Start of DATA FOR ANALYSIS

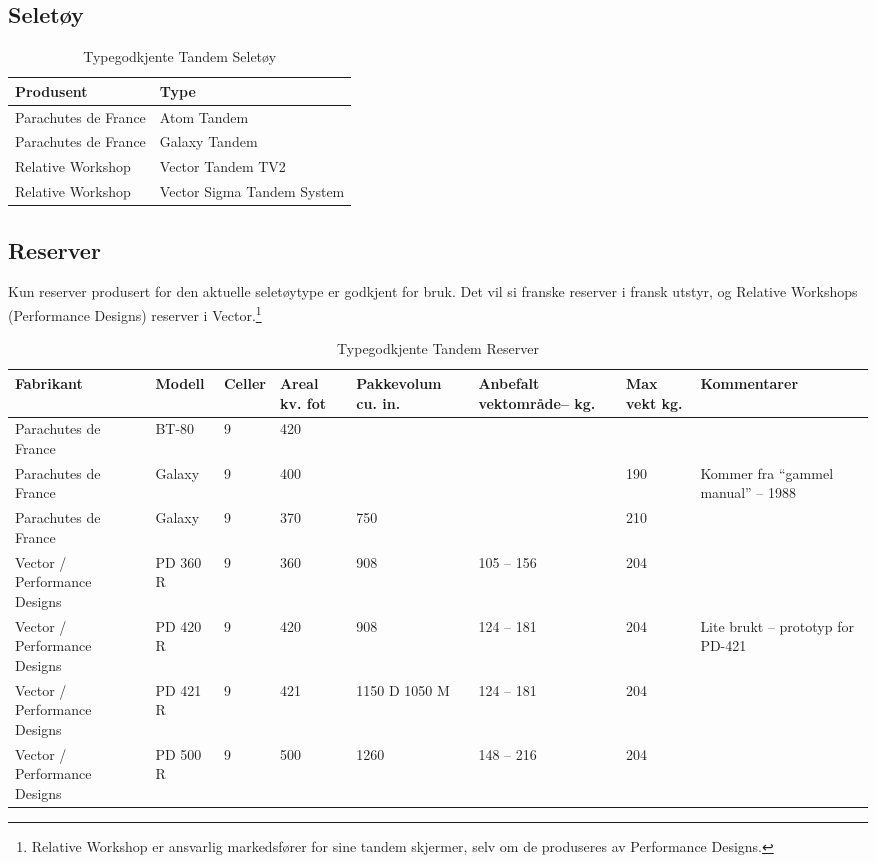 \subsection{Seletøy}
\begin{table}
	\caption{Typegodkjente Tandem Seletøy}
	\begin{tabular}{ | l | l |  }
		\hline
		Produsent & Type \\
		\hline
		Parachutes de France & Atom Tandem \\
		\hline
		Parachutes de France & Galaxy Tandem \\
		\hline
		Relative Workshop & Vector Tandem TV2 \\
		\hline
		Relative Workshop & Vector Sigma Tandem System \\
		\hline
	\end{tabular}
\end{table}

\subsection{Reserver}
Kun reserver produsert for den aktuelle seletøytype er godkjent for bruk. Det vil si franske reserver i fransk utstyr, og Relative Workshops (Performance Designs) reserver i Vector.\footnote{Relative Workshop er ansvarlig markedsfører for sine tandem skjermer, selv om de produseres av Performance Designs.}

\begin{table}
	\caption{Typegodkjente Tandem Reserver}
	\begin{tabular}{ | p{2cm} | p{1cm} | p{1cm} | p{1cm} | p{1cm} | p{1cm} | p{1cm} | p{2cm} | }
		\hline
		Fabrikant & Modell & Celler & Areal kv. fot & Pakkevolum cu. in. & Anbefalt vektområde– kg. & Max vekt kg. & Kommentarer \\
		\hline
		Parachutes de France & BT-80 & 9 & 420 & & & & \\
		\hline
		Parachutes de France & Galaxy & 9 & 400 & & & 190 & Kommer fra ``gammel manual'' – 1988 \\
		\hline
		Parachutes de France & Galaxy & 9 & 370 & 750 & & 210 & \\
		\hline
		Vector / Performance Designs & PD 360 R & 9 & 360 & 908 & 105 – 156 & 204\footnotemark & \\
		\hline
		Vector / Performance Designs & PD 420 R & 9 & 420 & 908 & 124 – 181 & 204 & Lite brukt – prototyp for PD-421 \\
		\hline
		Vector / Performance Designs & PD 421 R & 9 & 421 & 1150 D 1050 M\footnotemark & 124 – 181 & 204 & \\
		\hline
		Vector / Performance Designs & PD 500 R & 9 & 500 & 1260 & 148 – 216 & 204 & \\
		\hline
	\end{tabular}
\end{table}

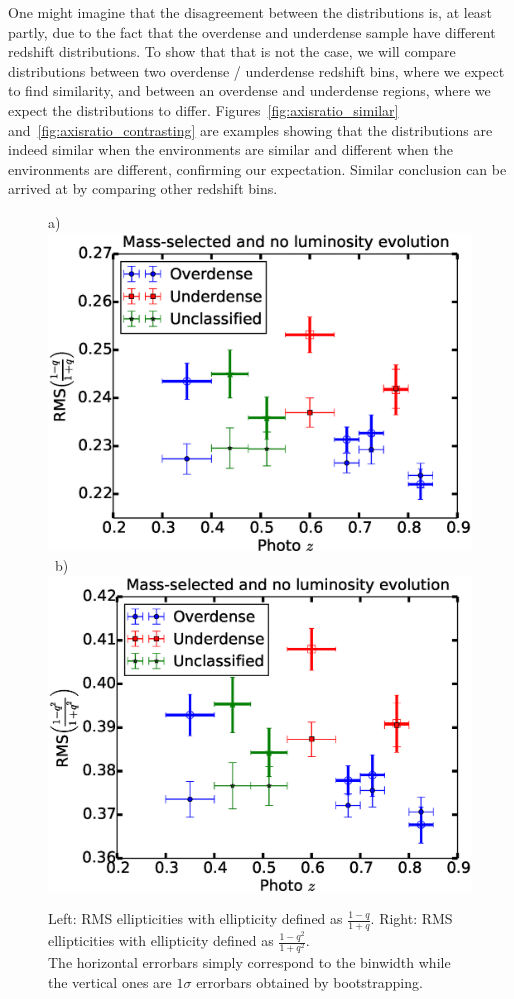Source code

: \documentclass[twocolumn,useAMS,usenatbib]{mn2e}
\begin{document}
One might imagine that the disagreement between the distributions is, at least partly, due to the fact that the overdense and underdense sample have different redshift distributions.
To show that that is not the case, we will compare distributions between two overdense / underdense redshift bins, where we expect to find similarity, and between an overdense and underdense regions,
where we expect the distributions to differ.
Figures~\ref{fig:axisratio_similar} and~\ref{fig:axisratio_contrasting} are examples showing that the distributions are indeed similar when the environments are similar and different when the environments are different, confirming our expectation.
Similar conclusion can be arrived at by comparing other redshift bins.


\begin{figure}
 a) \includegraphics[width=1.0\columnwidth]{rms_ellip1_noevolution.eps} \
 b) \includegraphics[width=1.0\columnwidth]{rms_ellip2_noevolution.eps} \\
 \caption{Left: RMS ellipticities with ellipticity defined as $\frac{1-q}{1+q}$. \; 
          Right: RMS ellipticities with ellipticity defined as $\frac{1-q^2}{1+q^2}$.\\ The horizontal errorbars simply correspond to the binwidth while the vertical ones
          are $1\sigma$ errorbars obtained by bootstrapping.}
 \label{fig:rms_ellip}
\end{figure}
\end{document}
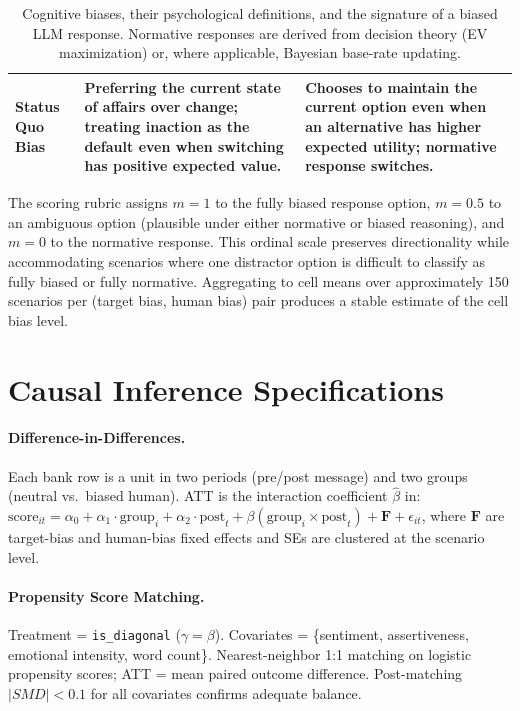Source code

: \documentclass[11pt]{article}
\begin{document}
\begin{table}[h]
\begin{tabular}{p{2.4cm}p{4.5cm}p{4.5cm}}
\addlinespace
Status Quo Bias & Preferring the current state of affairs over change; treating inaction as the default even when switching has positive expected value. & Chooses to maintain the current option even when an alternative has higher expected utility; normative response switches. \\
\bottomrule
\end{tabular}
\caption{Cognitive biases, their psychological definitions, and the signature of a biased LLM response. Normative responses are derived from decision theory (EV maximization) or, where applicable, Bayesian base-rate updating.}
\label{tab:biases}
\end{table}

The scoring rubric assigns $m = 1$ to the fully biased response option, $m = 0.5$ to an ambiguous option (plausible under either normative or biased reasoning), and $m = 0$ to the normative response. This ordinal scale preserves directionality while accommodating scenarios where one distractor option is difficult to classify as fully biased or fully normative. Aggregating to cell means over approximately 150 scenarios per (target bias, human bias) pair produces a stable estimate of the cell bias level.

\section{Causal Inference Specifications}
\label{app:causal}

\paragraph{Difference-in-Differences.}
Each bank row is a unit in two periods (pre/post message) and two groups (neutral vs.\ biased human). ATT is the interaction coefficient $\hat\beta$ in:
$\text{score}_{it} = \alpha_0 + \alpha_1\!\cdot\!\text{group}_i + \alpha_2\!\cdot\!\text{post}_t + \beta(\text{group}_i\!\times\!\text{post}_t) + \bm{F} + \epsilon_{it}$,
where $\bm{F}$ are target-bias and human-bias fixed effects and SEs are clustered at the scenario level.

\paragraph{Propensity Score Matching.}
Treatment = \texttt{is\_diagonal} ($\gamma{=}\beta$). Covariates = \{sentiment, assertiveness, emotional intensity, word count\}. Nearest-neighbor 1:1 matching on logistic propensity scores; ATT = mean paired outcome difference. Post-matching $|SMD| < 0.1$ for all covariates confirms adequate balance.
\end{document}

End of DATA FOR ANALYSIS

# [WHAT TO DO]
When a line in the listing has the string "columnwidth" in it, return that line.

# [EXERCISE OUTPUT]
 a) \includegraphics[width=1.0\columnwidth]{rms_ellip1_noevolution.eps} \
 b) \includegraphics[width=1.0\columnwidth]{rms_ellip2_noevolution.eps} \\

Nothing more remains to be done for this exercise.